Friday, September 26, 2008

Collection Spotlight: Halo Graphic Novel

It’s been about a year since Halo 3 stormed in and broke all kinds of crazy records, got insanely good reviews, and basically became beloved by most and criticized by some. I figured what better way to celebrate the popular game than with a CS that spotlights the great graphic novel developed after it.

Lots of hard work was put into this, and it is one the testaments to just how strong something can be when one puts their soul into their work. Similar to the part 2 opener for Collection Spotlight with the AvP Omnibuses, we’re going to cover the 4 separate stories contained within the Halo Graphic Novel.

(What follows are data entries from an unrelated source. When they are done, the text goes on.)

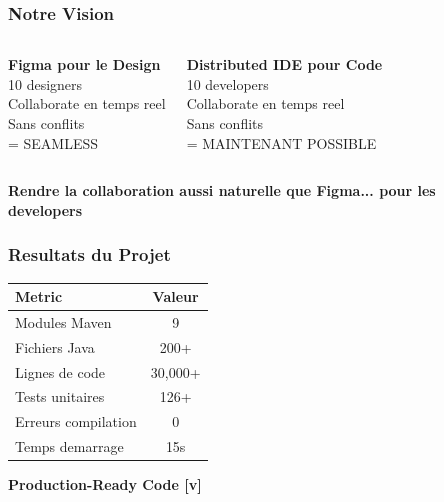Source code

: \documentclass[aspectratio=16:9]{beamer}
\begin{document}
\begin{frame}
  \frametitle{Notre Vision}
  
  \begin{columns}
    \centering
    \textbf{Figma pour le Design}\\[0.5cm]
    \small
    10 designers\\
    Collaborate en temps reel\\
    Sans conflits\\
    = SEAMLESS
    
    \centering
    \textbf{Distributed IDE pour Code}\\[0.5cm]
    \small
    10 developers\\
    Collaborate en temps reel\\
    Sans conflits\\
    = MAINTENANT POSSIBLE
  \end{columns}
  
  \vspace{0.8cm}
  
  \centering
  \large\textbf{Rendre la collaboration aussi naturelle que Figma... pour les developers}
\end{frame}

\begin{frame}
  \frametitle{Resultats du Projet}
  
  \centering
  
  \begin{tabular}{l|c}
    \textbf{Metric} & \textbf{Valeur} \\
    \hline
    Modules Maven & 9 \\
    Fichiers Java & 200+ \\
    Lignes de code & 30,000+ \\
    Tests unitaires & 126+ \\
    Erreurs compilation & 0 \\
    Temps demarrage & 15s \\
    \hline
  \end{tabular}
  
  \bigskip
  
  \centering
  \textcolor{SuccessGreen}{\textbf{Production-Ready Code [v]}}
\end{frame}

\end{document}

The last voyage of the Infinite Succor

Written: Lee Hamock

Art: Simon Bisley

Story comments: Unlike the other stories in this book, Infinite Succor takes up most of the book’s weight compared to the other series. Here, we chronicle a Covenant ship being taken over by the Flood, as well as somewhat of the origin of one of a big Halo characters later on. You know the one with half a jaw.

In all honesty, I found myself scratching my head half the time during this one. The art is left to tell most of the story, and I don’t feel Hamock conveyed what should happen well enough. What dialog we do get here doesn’t seem to fill in how little there really is to the story.

While it is nice to see the inner workings of the Covenant, how much their comrades mean to them, and that these are real beings, not random enemies that run at our hero and try to kill him.

Speaking of Master Chief, he’s absent from his own book. Though he gets a cameo in the opening pages of this story, that’s all you’ll see of him in the stories. It leaves me to wonder why he is on the cover if he isn’t the main character here.

Though people applaud Bungie for taking as big a risk as not to use Chief. I personally feel it’s a little frustrating to pay 25 dollars, hoping to see Chief kick some ass, and he hardly shows up. I can understand how he may take away from some of these stories, but I would have liked it much more if he at least had a larger role than cameo.

Anyway, the story in Infinite Succor is good, but I feel Hamock relies far too much on the art to convey the script and some really good moments get lost in that.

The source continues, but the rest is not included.